**The data**
===============
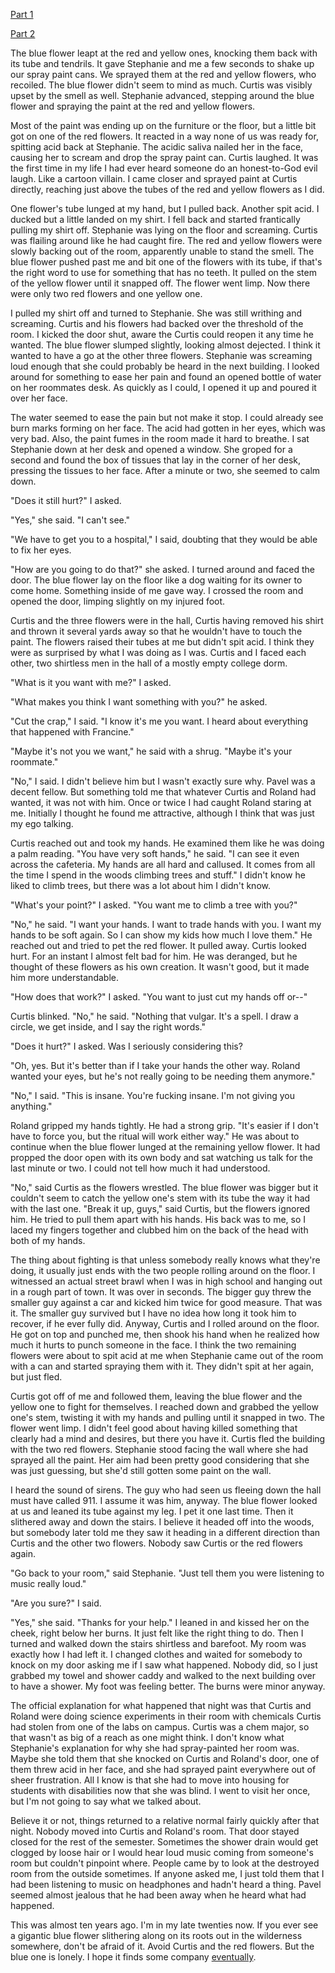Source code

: [Part 1](https://www.reddit.com/r/nosleep/comments/ulc4ga/college_dorms_suck_but_not_for_the_reasons_youre/)

[Part 2](https://www.reddit.com/r/nosleep/comments/uq679h/college_dorms_suck_but_not_for_the_reasons_youre/)

The blue flower leapt at the red and yellow ones, knocking them back with its tube and tendrils. It gave Stephanie and me a few seconds to shake up our spray paint cans. We sprayed them at the red and yellow flowers, who recoiled. The blue flower didn't seem to mind as much. Curtis was visibly upset by the smell as well. Stephanie advanced, stepping around the blue flower and spraying the paint at the red and yellow flowers.

Most of the paint was ending up on the furniture or the floor, but a little bit got on one of the red flowers. It reacted in a way none of us was ready for, spitting acid back at Stephanie. The acidic saliva nailed her in the face, causing her to scream and drop the spray paint can. Curtis laughed. It was the first time in my life I had ever heard someone do an honest-to-God evil laugh. Like a cartoon villain. I came closer and sprayed paint at Curtis directly, reaching just above the tubes of the red and yellow flowers as I did.

One flower's tube lunged at my hand, but I pulled back. Another spit acid. I ducked but a little landed on my shirt. I fell back and started frantically pulling my shirt off. Stephanie was lying on the floor and screaming. Curtis was flailing around like he had caught fire. The red and yellow flowers were slowly backing out of the room, apparently unable to stand the smell. The blue flower pushed past me and bit one of the flowers with its tube, if that's the right word to use for something that has no teeth. It pulled on the stem of the yellow flower until it snapped off. The flower went limp. Now there were only two red flowers and one yellow one.

I pulled my shirt off and turned to Stephanie. She was still writhing and screaming. Curtis and his flowers had backed over the threshold of the room. I kicked the door shut, aware the Curtis could reopen it any time he wanted. The blue flower slumped slightly, looking almost dejected. I think it wanted to have a go at the other three flowers. Stephanie was screaming loud enough that she could probably be heard in the next building. I looked around for something to ease her pain and found an opened bottle of water on her roommates desk. As quickly as I could, I opened it up and poured it over her face.

The water seemed to ease the pain but not make it stop. I could already see burn marks forming on her face. The acid had gotten in her eyes, which was very bad. Also, the paint fumes in the room made it hard to breathe. I sat Stephanie down at her desk and opened a window. She groped for a second and found the box of tissues that lay in the corner of her desk, pressing the tissues to her face. After a minute or two, she seemed to calm down.

"Does it still hurt?" I asked.

"Yes," she said. "I can't see."

"We have to get you to a hospital," I said, doubting that they would be able to fix her eyes.

"How are you going to do that?" she asked. I turned around and faced the door. The blue flower lay on the floor like a dog waiting for its owner to come home. Something inside of me gave way. I crossed the room and opened the door, limping slightly on my injured foot.

Curtis and the three flowers were in the hall, Curtis having removed his shirt and thrown it several yards away so that he wouldn't have to touch the paint. The flowers raised their tubes at me but didn't spit acid. I think they were as surprised by what I was doing as I was. Curtis and I faced each other, two shirtless men in the hall of a mostly empty college dorm.

"What is it you want with me?" I asked.

"What makes you think I want something with you?" he asked.

"Cut the crap," I said. "I know it's me you want. I heard about everything that happened with Francine."

"Maybe it's not you we want," he said with a shrug. "Maybe it's your roommate."

"No," I said. I didn't believe him but I wasn't exactly sure why. Pavel was a decent fellow. But something told me that whatever Curtis and Roland had wanted, it was not with him. Once or twice I had caught Roland staring at me. Initially I thought he found me attractive, although I think that was just my ego talking.

Curtis reached out and took my hands. He examined them like he was doing a palm reading. "You have very soft hands," he said. "I can see it even across the cafeteria. My hands are all hard and callused. It comes from all the time I spend in the woods climbing trees and stuff." I didn't know he liked to climb trees, but there was a lot about him I didn't know.

"What's your point?" I asked. "You want me to climb a tree with you?"

"No," he said. "I want your hands. I want to trade hands with you. I want my hands to be soft again. So I can show my kids how much I love them." He reached out and tried to pet the red flower. It pulled away. Curtis looked hurt. For an instant I almost felt bad for him. He was deranged, but he thought of these flowers as his own creation. It wasn't good, but it made him more understandable.

"How does that work?" I asked. "You want to just cut my hands off or--"

Curtis blinked. "No," he said. "Nothing that vulgar. It's a spell. I draw a circle, we get inside, and I say the right words."

"Does it hurt?" I asked. Was I seriously considering this?

"Oh, yes. But it's better than if I take your hands the other way. Roland wanted your eyes, but he's not really going to be needing them anymore."

"No," I said. "This is insane. You're fucking insane. I'm not giving you anything."

Roland gripped my hands tightly. He had a strong grip. "It's easier if I don't have to force you, but the ritual will work either way." He was about to continue when the blue flower lunged at the remaining yellow flower. It had propped the door open with its own body and sat watching us talk for the last minute or two. I could not tell how much it had understood.

"No," said Curtis as the flowers wrestled. The blue flower was bigger but it couldn't seem to catch the yellow one's stem with its tube the way it had with the last one. "Break it up, guys," said Curtis, but the flowers ignored him. He tried to pull them apart with his hands. His back was to me, so I laced my fingers together and clubbed him on the back of the head with both of my hands.

The thing about fighting is that unless somebody really knows what they're doing, it usually just ends with the two people rolling around on the floor. I witnessed an actual street brawl when I was in high school and hanging out in a rough part of town. It was over in seconds. The bigger guy threw the smaller guy against a car and kicked him twice for good measure. That was it. The smaller guy survived but I have no idea how long it took him to recover, if he ever fully did. Anyway, Curtis and I rolled around on the floor. He got on top and punched me, then shook his hand when he realized how much it hurts to punch someone in the face. I think the two remaining flowers were about to spit acid at me when Stephanie came out of the room with a can and started spraying them with it. They didn't spit at her again, but just fled.

Curtis got off of me and followed them, leaving the blue flower and the yellow one to fight for themselves. I reached down and grabbed the yellow one's stem, twisting it with my hands and pulling until it snapped in two. The flower went limp. I didn't feel good about having killed something that clearly had a mind and desires, but there you have it. Curtis fled the building with the two red flowers. Stephanie stood facing the wall where she had sprayed all the paint. Her aim had been pretty good considering that she was just guessing, but she'd still gotten some paint on the wall.

I heard the sound of sirens. The guy who had seen us fleeing down the hall must have called 911. I assume it was him, anyway. The blue flower looked at us and leaned its tube against my leg. I pet it one last time. Then it slithered away and down the stairs. I believe it headed off into the woods, but somebody later told me they saw it heading in a different direction than Curtis and the other two flowers. Nobody saw Curtis or the red flowers again.

"Go back to your room," said Stephanie. "Just tell them you were listening to music really loud."

"Are you sure?" I said.

"Yes," she said. "Thanks for your help." I leaned in and kissed her on the cheek, right below her burns. It just felt like the right thing to do. Then I turned and walked down the stairs shirtless and barefoot. My room was exactly how I had left it. I changed clothes and waited for somebody to knock on my door asking me if I saw what happened. Nobody did, so I just grabbed my towel and shower caddy and walked to the next building over to have a shower. My foot was feeling better. The burns were minor anyway.

The official explanation for what happened that night was that Curtis and Roland were doing science experiments in their room with chemicals Curtis had stolen from one of the labs on campus. Curtis was a chem major, so that wasn't as big of a reach as one might think. I don't know what Stephanie's explanation for why she had spray-painted her room was. Maybe she told them that she knocked on Curtis and Roland's door, one of them threw acid in her face, and she had sprayed paint everywhere out of sheer frustration. All I know is that she had to move into housing for students with disabilities now that she was blind. I went to visit her once, but I'm not going to say what we talked about.

Believe it or not, things returned to a relative normal fairly quickly after that night. Nobody moved into Curtis and Roland's room. That door stayed closed for the rest of the semester. Sometimes the shower drain would get clogged by loose hair or I would hear loud music coming from someone's room but couldn't pinpoint where. People came by to look at the destroyed room from the outside sometimes. If anyone asked me, I just told them that I had been listening to music on headphones and hadn't heard a thing. Pavel seemed almost jealous that he had been away when he heard what had happened.

This was almost ten years ago. I'm in my late twenties now. If you ever see a gigantic blue flower slithering along on its roots out in the wilderness somewhere, don't be afraid of it. Avoid Curtis and the red flowers. But the blue one is lonely. I hope it finds some company [eventually](https://www.reddit.com/user/_Cu_Chulainn17).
===============
**Problem to work on**
Scan the material for the string "tell". Copy each line where it appears.

**Expected answer**
Roland gripped my hands tightly. He had a strong grip. "It's easier if I don't have to force you, but the ritual will work either way." He was about to continue when the blue flower lunged at the remaining yellow flower. It had propped the door open with its own body and sat watching us talk for the last minute or two. I could not tell how much it had understood.
"Go back to your room," said Stephanie. "Just tell them you were listening to music really loud."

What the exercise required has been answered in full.